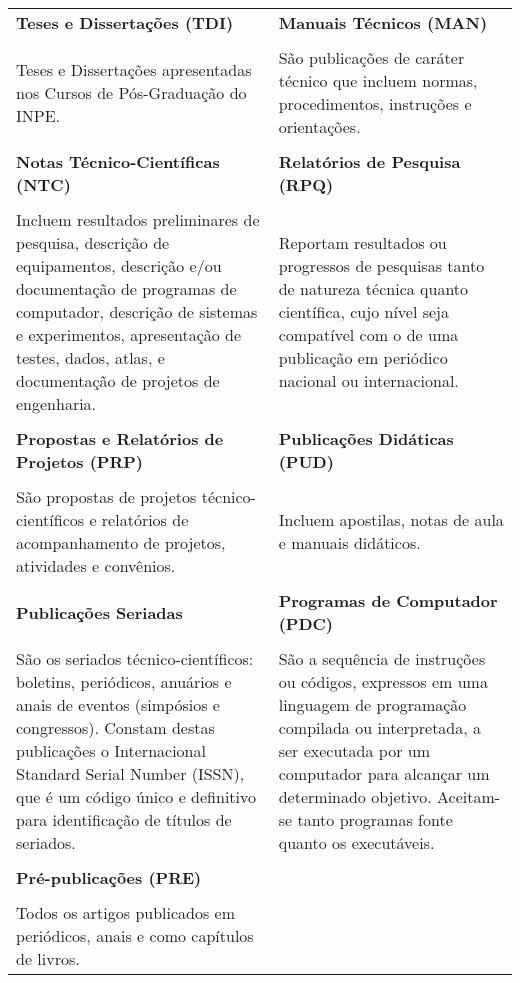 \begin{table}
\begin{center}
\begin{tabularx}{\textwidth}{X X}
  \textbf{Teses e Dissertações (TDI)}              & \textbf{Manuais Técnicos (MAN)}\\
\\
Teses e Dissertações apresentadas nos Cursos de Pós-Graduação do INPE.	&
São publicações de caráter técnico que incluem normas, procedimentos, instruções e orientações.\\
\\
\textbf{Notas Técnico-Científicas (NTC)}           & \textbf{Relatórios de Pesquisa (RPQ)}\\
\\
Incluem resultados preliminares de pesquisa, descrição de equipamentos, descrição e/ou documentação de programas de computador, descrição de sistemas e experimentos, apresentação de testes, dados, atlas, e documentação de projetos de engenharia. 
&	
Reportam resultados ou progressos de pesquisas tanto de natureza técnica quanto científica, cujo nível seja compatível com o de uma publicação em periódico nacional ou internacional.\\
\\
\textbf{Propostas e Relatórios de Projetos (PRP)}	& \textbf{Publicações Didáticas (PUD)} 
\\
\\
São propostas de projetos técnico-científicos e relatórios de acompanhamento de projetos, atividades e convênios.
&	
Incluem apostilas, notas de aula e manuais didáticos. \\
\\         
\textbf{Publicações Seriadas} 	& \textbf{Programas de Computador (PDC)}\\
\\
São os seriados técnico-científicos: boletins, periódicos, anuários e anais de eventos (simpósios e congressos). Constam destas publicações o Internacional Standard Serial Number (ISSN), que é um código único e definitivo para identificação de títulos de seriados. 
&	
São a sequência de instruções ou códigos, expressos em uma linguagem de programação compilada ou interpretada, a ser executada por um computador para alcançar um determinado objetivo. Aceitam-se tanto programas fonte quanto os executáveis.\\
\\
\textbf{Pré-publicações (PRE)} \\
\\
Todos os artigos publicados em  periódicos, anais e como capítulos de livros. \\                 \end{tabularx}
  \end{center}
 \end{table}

...

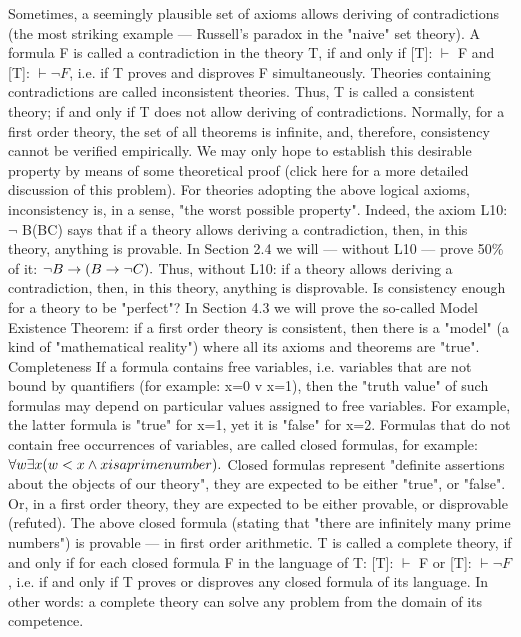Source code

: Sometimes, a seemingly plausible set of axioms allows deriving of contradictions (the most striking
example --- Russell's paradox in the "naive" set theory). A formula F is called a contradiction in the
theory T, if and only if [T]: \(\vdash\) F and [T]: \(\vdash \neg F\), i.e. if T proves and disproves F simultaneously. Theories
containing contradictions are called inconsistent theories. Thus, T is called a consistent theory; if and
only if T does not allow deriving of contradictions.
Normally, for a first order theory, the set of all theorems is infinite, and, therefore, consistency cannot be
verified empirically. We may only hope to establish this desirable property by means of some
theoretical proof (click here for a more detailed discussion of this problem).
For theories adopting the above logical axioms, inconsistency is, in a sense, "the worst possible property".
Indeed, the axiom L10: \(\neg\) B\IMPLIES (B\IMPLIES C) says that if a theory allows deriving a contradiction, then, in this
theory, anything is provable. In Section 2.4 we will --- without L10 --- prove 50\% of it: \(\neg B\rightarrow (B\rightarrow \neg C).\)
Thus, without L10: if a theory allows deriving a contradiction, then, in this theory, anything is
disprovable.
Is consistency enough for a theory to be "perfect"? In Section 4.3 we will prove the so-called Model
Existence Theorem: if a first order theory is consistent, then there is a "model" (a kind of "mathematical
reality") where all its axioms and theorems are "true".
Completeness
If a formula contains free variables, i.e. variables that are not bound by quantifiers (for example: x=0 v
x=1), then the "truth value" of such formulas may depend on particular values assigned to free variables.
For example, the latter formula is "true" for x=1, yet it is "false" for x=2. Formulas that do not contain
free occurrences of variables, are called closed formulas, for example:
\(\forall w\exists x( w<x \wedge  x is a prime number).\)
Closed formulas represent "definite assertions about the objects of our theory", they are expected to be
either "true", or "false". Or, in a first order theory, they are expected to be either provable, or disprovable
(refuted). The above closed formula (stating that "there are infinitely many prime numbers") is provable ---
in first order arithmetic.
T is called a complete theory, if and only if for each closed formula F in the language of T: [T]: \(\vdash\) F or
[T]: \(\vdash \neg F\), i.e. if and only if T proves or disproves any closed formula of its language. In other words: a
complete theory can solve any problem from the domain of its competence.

_REQUIRED WORK_
Within the listing above, work out how many lines contain the string "language", and reply with that number only.

_RESPONSE TO THE TASK_
2